Still need help getting started...or wrapping up?
How about an example (or three)?

When Ken's mother passed away, he found comfort in this note every time he read it, even though his friend Connie had never met his mother.

Ken,

I was so sorry to learn from Paul this morning that your mom had passed away. I know that your heart is heavy now, but I'm glad that you had the opportunity to be with her and to let her feel your love before she passed. Though she will be greatly missed, you will always have a special place in your heart for her, a place that only a mother and son can share.

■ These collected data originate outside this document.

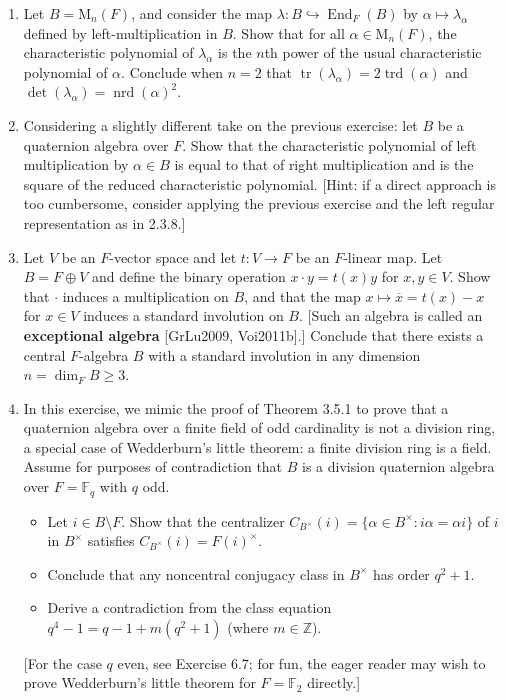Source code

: \documentclass{article}
\theoremstyle{definition}
\begin{document}
\begin{enumerate}
\item[\textbf{13.}] Let $B = \mathrm{M}_n(F)$, and consider the map $\lambda: B \hookrightarrow \operatorname{End}_F(B)$ by $\alpha \mapsto \lambda_\alpha$ defined by left-multiplication in $B$. Show that for all $\alpha \in \mathrm{M}_n(F)$, the characteristic polynomial of $\lambda_\alpha$ is the $n$th power of the usual characteristic polynomial of $\alpha$. Conclude when $n = 2$ that $\operatorname{tr}(\lambda_\alpha) = 2 \operatorname{trd}(\alpha)$ and $\det(\lambda_\alpha) = \operatorname{nrd}(\alpha)^2$.

\item[14.] Considering a slightly different take on the previous exercise: let $B$ be a quaternion algebra over $F$. Show that the characteristic polynomial of left multiplication by $\alpha \in B$ is equal to that of right multiplication and is the square of the reduced characteristic polynomial. [Hint: if a direct approach is too cumbersome, consider applying the previous exercise and the left regular representation as in 2.3.8.]

\item[15.] Let $V$ be an $F$-vector space and let $t: V \to F$ be an $F$-linear map. Let $B = F \oplus V$ and define the binary operation $x \cdot y = t(x)y$ for $x, y \in V$. Show that $\cdot$ induces a multiplication on $B$, and that the map $x \mapsto \overline{x} = t(x) - x$ for $x \in V$ induces a standard involution on $B$. [Such an algebra is called an \textbf{exceptional algebra} [GrLu2009, Voi2011b].] Conclude that there exists a central $F$-algebra $B$ with a standard involution in any dimension $n = \dim_F B \geq 3$.

\item[\textbf{16.}] In this exercise, we mimic the proof of Theorem 3.5.1 to prove that a quaternion algebra over a finite field of odd cardinality is not a division ring, a special case of Wedderburn's little theorem: a finite division ring is a field. Assume for purposes of contradiction that $B$ is a division quaternion algebra over $F = \mathbb{F}_q$ with $q$ odd.
\begin{itemize}
  \item[(a)] Let $i \in B \setminus F$. Show that the centralizer $C_{B^\times}(i) = \{\alpha \in B^\times : i\alpha = \alpha i\}$ of $i$ in $B^\times$ satisfies $C_{B^\times}(i) = F(i)^\times$.
  \item[(b)] Conclude that any noncentral conjugacy class in $B^\times$ has order $q^2 + 1$.
  \item[(c)] Derive a contradiction from the class equation $q^4 - 1 = q - 1 + m(q^2 + 1)$ (where $m \in \mathbb{Z}$).
\end{itemize}
[For the case $q$ even, see Exercise 6.7; for fun, the eager reader may wish to prove Wedderburn's little theorem for $F = \mathbb{F}_2$ directly.]


\end{enumerate}
\end{document}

God bless her and keep her close, and may you and your family be comforted by the love surrounding you.

Big hugs to you,

Connie

Although Deb only met Katie's sister briefly, she was able to share this sweet memory.

Dear Katie,

I'm sorry to hear about the loss of your sister. I'll never forget her warm smile and gracious hospitality at your beautiful birthday party.

I know that nothing anyone can say will take away the pain of your loss, but I am here to talk - or listen. I will give you a call next week.

Deepest sympathy,

Deb

When Brenda's husband died unexpectedly, she was comforted by Kelly's memories of him as well as her specific offers of support.

Dear Brenda,

I just heard about Glenn's passing, and I want to let you know that I am deeply sorry for your loss. Glenn was a great father who set an excellent example. I'll never forget his willingness to coach soccer. The boys will always remember him as a strong leader who cheered them on, promoted sportsmanship and liked to have fun.

If you need someone to help with errands, I am available most evenings. I'd also like to extend an invitation to Emma and Josh to go skating next month. I'll call next week to set up a date.

In the meantime, know that I'll be praying for you and your family. If you need to talk, don't hesitate to pick up the phone and call me.